Plus récemment, entre 1986 et 1993 précisément, une artiste française, Orlan, a eu régulièrement recours à des interventions de chirurgie plastique. Mais, à l'inverse de ses prédécesseurs fervents de l'auto mutilation, elle refusait la douleur et avait toujours recours à l'anesthésie. « Lors de mes opérations performances chirurgicales, le premier impératif conclu avec le chirurgien était que je ne voulais pas de douleur pendant et après l’intervention. »[4] Sa démarche reste cependant très éloignée, voire contraire à celle de Lolo Ferrari. Les résultats des opérations, parfois à l'encontre des canons de beauté, avaient précisément pour but de dénoncer les abus des modifications plastiques : « La beauté est construite par l’idéologie dominante, elle nous désigne les modèles que l’on doit trouver beau. (…) J’ai eu cette idée de me faire poser des implants à la base fabriqués pour rehausser les pommettes. Je les ai mis sur mon lobe frontal, ce qui n’est pas réputé à la portée de la "beauté". Je souhaitais ainsi apporter de la différence. (…) Je ne suis pas contre (la chirurgie esthétique), c’est une technique de notre temps. En revanche je suis contre ses tentatives d’uniformisation et de normalisation qu’elle  traduit. »[5]

Mais le point commun entre toutes ces pratiques, qu'elles soient purement plastiques ou artistiques, reste la question de l'image. Une image où le besoin de modifier prédomine, dans la laideur ou la beauté, dans l'anesthésie ou la douleur : « J’ai eu l’idée de remettre une image que j’aimais beaucoup, pas par nécessité de faire une opération chirurgicale, mais pour m’inventer moi-même. Je voulais changer d’image, pour faire de nouvelles images. »[6] précise Orlan.
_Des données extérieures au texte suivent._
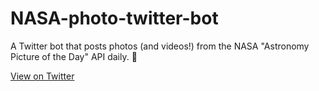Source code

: # NASA-photo-twitter-bot
A Twitter bot that posts photos (and videos!) from the NASA "Astronomy Picture of the Day" API daily. 🌌

[View on Twitter](https://twitter.com/space_generator)
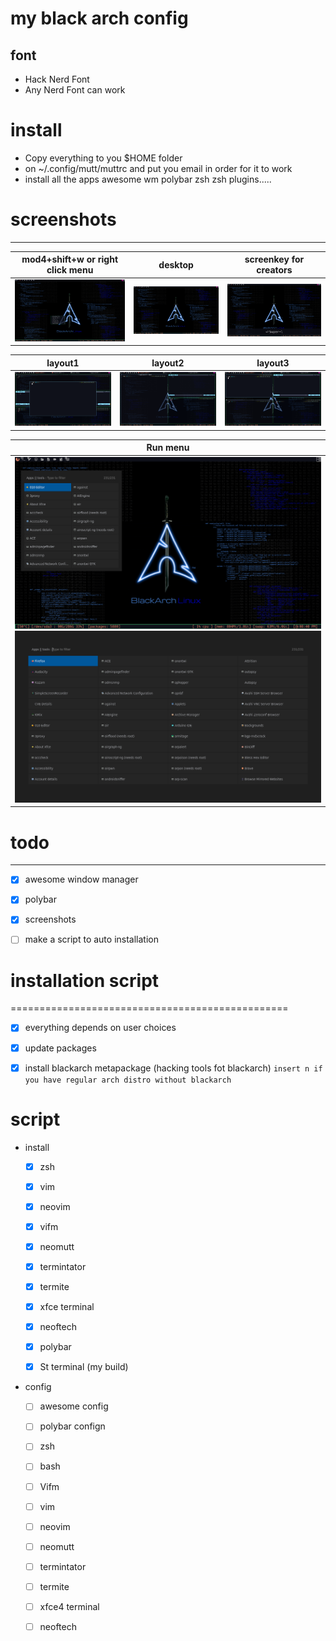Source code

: # my black arch config
## font 
* Hack Nerd Font
* Any Nerd Font can work

# install
 * Copy everything to you $HOME folder 
 * on ~/.config/mutt/muttrc and put you email in order for it to work
 * install all the apps awesome wm polybar zsh zsh plugins.....
# screenshots
-----------------------------------------------


  |mod4+shift+w or right click menu|        desktop          |screenkey for creators    |
  |:------------------------------:|:-----------------------:|:------------------------:|
  |![pics/2.png](pics/2.png)       |![pics/1.png](pics/1.png)|![pics/8.png](pics/8.png) |

   |        layout1          |        layout2          |        layout3          |
   |:-----------------------:|:-----------------------:|:-----------------------:|
   |![pics/3.png](pics/3.png)|![pics/4.png](pics/4.png)|![pics/5.png](pics/5.png)|
   

  |          Run menu                                   |
  |:---------------------------------------------------:|
  | ![pics/6.png](pics/6.png) ![pics/7.png](pics/7.png) |
 
# todo 
-----------------------------------------------
- [X] awesome window manager

- [X] polybar

- [X] screenshots

- [ ] make a script to auto installation

# installation script
================================================

- [X] everything depends on user choices

- [X] update packages

- [X] install blackarch metapackage (hacking tools fot blackarch)
        `insert n if you have regular arch distro without blackarch`

# script

* install

  - [X] zsh

  - [X] vim

  - [X] neovim

  - [X] vifm

  - [X] neomutt

  - [X] termintator

  - [X] termite

  - [X] xfce terminal

  - [X] neoftech

  - [X]  polybar

  - [X] St terminal (my build)

* config

  - [ ]  awesome config

  - [ ]  polybar confign 

  - [ ] zsh

  - [ ] bash

  - [ ] Vifm

  - [ ] vim

  - [ ] neovim

  - [ ] neomutt

  - [ ] termintator

  - [ ] termite

  - [ ] xfce4 terminal

  - [ ] neoftech

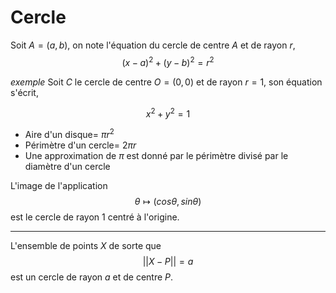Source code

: # Cercle
Soit $A=(a,b)$, on note l'équation du cercle de centre $A$ et de rayon $r$,
$$(x-a)^{2}+(y-b)^{2}=r^{2}$$

*exemple* 
Soit $C$ le cercle de centre $O=(0,0)$ et de rayon $r=1$, son équation s'écrit,

$$x^{2}+y^{2}=1$$


- Aire d'un disque= $\pi r^{2}$
- Périmètre d'un cercle= $2\pi r$
- Une approximation de $\pi$ est donné par le périmètre divisé par le diamètre d'un cercle

L'image de l'application $$\theta \longmapsto (cos\theta, sin\theta)$$
est le cercle de rayon $1$ centré à l'origine.

---

L'ensemble de points $X$ de sorte que $$||X-P||=a$$ est un cercle de rayon $a$ et de centre $P$.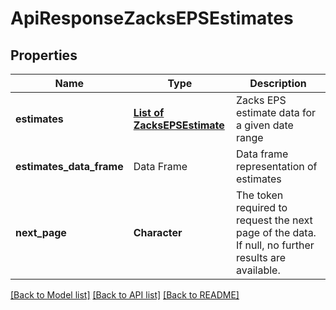 # ApiResponseZacksEPSEstimates

[//]: # (CLASS:IntrinioSDK::ApiResponseZacksEPSEstimates)

[//]: # (KIND:object)

## Properties

[//]: # (START_DEFINITION)

Name | Type | Description
------------ | ------------- | -------------
**estimates** | [**List of ZacksEPSEstimate**](ZacksEPSEstimate.md) | Zacks EPS estimate data for a given date range &nbsp;
**estimates_data_frame** | Data Frame | Data frame representation of estimates
**next_page** | **Character** | The token required to request the next page of the data. If null, no further results are available. &nbsp;

[//]: # (END_DEFINITION)


[//]: # (CONTAINED_CLASS:IntrinioSDK::ZacksEPSEstimate)


[[Back to Model list]](../README.md#documentation-for-models) [[Back to API list]](../README.md#documentation-for-api-endpoints) [[Back to README]](../README.md)


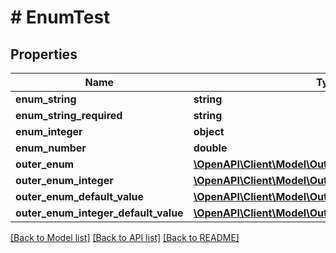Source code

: # # EnumTest

## Properties

Name | Type | Description | Notes
------------ | ------------- | ------------- | -------------
**enum_string** | **string** |  | [optional] 
**enum_string_required** | **string** |  | 
**enum_integer** | **object** |  | [optional] 
**enum_number** | **double** |  | [optional] 
**outer_enum** | [**\OpenAPI\Client\Model\OuterEnum**](OuterEnum.md) |  | [optional] 
**outer_enum_integer** | [**\OpenAPI\Client\Model\OuterEnumInteger**](OuterEnumInteger.md) |  | [optional] 
**outer_enum_default_value** | [**\OpenAPI\Client\Model\OuterEnumDefaultValue**](OuterEnumDefaultValue.md) |  | [optional] 
**outer_enum_integer_default_value** | [**\OpenAPI\Client\Model\OuterEnumIntegerDefaultValue**](OuterEnumIntegerDefaultValue.md) |  | [optional] 

[[Back to Model list]](../../README.md#documentation-for-models) [[Back to API list]](../../README.md#documentation-for-api-endpoints) [[Back to README]](../../README.md)


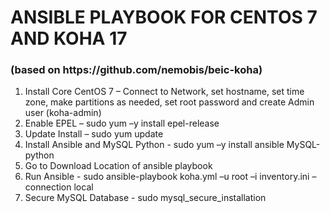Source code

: <h1>ANSIBLE PLAYBOOK FOR CENTOS 7 AND KOHA 17</h1> 
<h3>(based on https://github.com/nemobis/beic-koha)</h3>

<ol>
  <li>Install Core CentOS 7 – Connect to Network, set hostname, set time zone, make partitions as needed, set root password and create Admin user (koha-admin) </li>
  <li>Enable EPEL – sudo yum –y install epel-release</li>
  <li>Update Install – sudo yum update</li>
  <li>Install Ansible and MySQL Python - sudo yum –y install ansible MySQL-python</li>
  <li>Go to Download Location of ansible playbook</li>
  <li>Run Ansible - sudo ansible-playbook koha.yml –u root –i inventory.ini –connection local</li>
  <li>Secure MySQL Database - sudo mysql_secure_installation</li>
</ol>
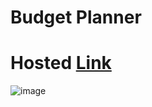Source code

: # Budget Planner
# Hosted [Link](https://budget-planner-flame.vercel.app/)

![image](https://github.com/Mayankkatheriya/Budget-Planner/assets/128832286/070ff6ad-55b6-4eb4-bbaa-8a6f90ca018b)
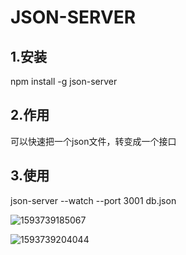 # JSON-SERVER

## 1.安装

npm install -g json-server

## 2.作用

可以快速把一个json文件，转变成一个接口

## 3.使用

json-server --watch --port 3001 db.json

![1593739185067](C:\Users\ADMINI~1\AppData\Local\Temp\1593739185067.png)

![1593739204044](C:\Users\ADMINI~1\AppData\Local\Temp\1593739204044.png)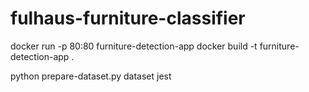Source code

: # fulhaus-furniture-classifier
docker run -p 80:80 furniture-detection-app
docker build -t furniture-detection-app .

python prepare-dataset.py dataset jest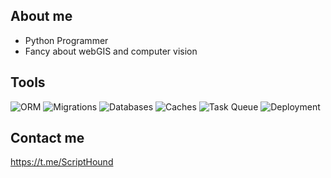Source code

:## About me
* Python Programmer
* Fancy about webGIS and computer vision

## Tools
![ORM](https://img.shields.io/badge/ORMs-SQLAlchemy%20ORM%2C%20Django%20ORM-red)
![Migrations](https://img.shields.io/badge/Migrations-Alembic-orange)
![Databases](https://img.shields.io/badge/Database-Postgresql-yellow)
![Caches](https://img.shields.io/badge/Cache-Redis-yellowgreen)
![Task Queue](https://img.shields.io/badge/Task%20queue-Celery-green)
![Deployment](https://img.shields.io/badge/Deployment-Docker%20docker--compose-blue)

## Contact me
https://t.me/ScriptHound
Vengeance envers ce physique dont la nature nous a doté ? 

 

 

 

 

La chirurgie portée à l'écran : les monstres contemporains.

 

Ils sont nombreux, parmi ces personnalités de l'extrême, à user et abuser de la chirurgie. Souhaitant s'embellir, ils deviennent aux yeux de la population de véritables bêtes de foire, des créatures n'ayant  plus vraiment apparence humaine. En ce qui concerne l'exemple Lolo Ferrari, elle a choisi l'extrême féminité : lèvres gonflées et poitrine énorme. Dans l'opéra, le personnage justifie ce choix par le fait qu'elle ne veut plus être "une enfant sage". Souffrant de dysphormophobie, elle veut  échanger son image de jeune bourgeoise contre celle d'une femme sensuelle et désirable. Mais à trop vouloir contrôler son image, le résultat  peut finir par échapper.

C'est un peu la thématique d’Almodovar dans son film "La piel que habito". Cette oeuvre cinématographique relate l'histoire d'un chirurgien dont la fille a été menée à la folie et au suicide par le jeune Vincente ; il fait donc subir à ce dernier de multiples opérations dans le but de le métamorphoser en une très belle jeune femme, Véra. La transformation terminée, la belle créature est retenue enfermée dans l'immense maison du chirurgien où elle passe ses journées vêtue d'une combinaison d'un tissu semblable à une seconde peau,  et à envelopper tout objet de la même matière. Ce thème de la peau est au coeur de la problématique du film et véhicule l'obsession pour le changement de soi. En effet, Almodovar traite ici de ce fantasme "j'aimerais changer de peau". Il met en scène des personnages costumés (l'homme tigre), une victime brûlée entourée de bandage (sa femme défunte), des couturiers recouvrant leur mannequin de tissu (Vincente avant sa transformation et sa collègue), une scène de viol suivie de celle du tortionnaire rhabillant sa victime avec une culpabilité manifeste. Ou encore le chirurgien se parant des nombreuses couches de tenue stérile afin de procéder à une intervention qui fait office de vengeance, comme le bourreau enfilant sa cagoule, ou lorsque celui-ci observe avec insistance et de manière médicale, la peau parfaite de sa créature. Ces nombreux gestes et tissus sont le fil conducteur vers l'idée que nous sommes tous constitués de couches superposées.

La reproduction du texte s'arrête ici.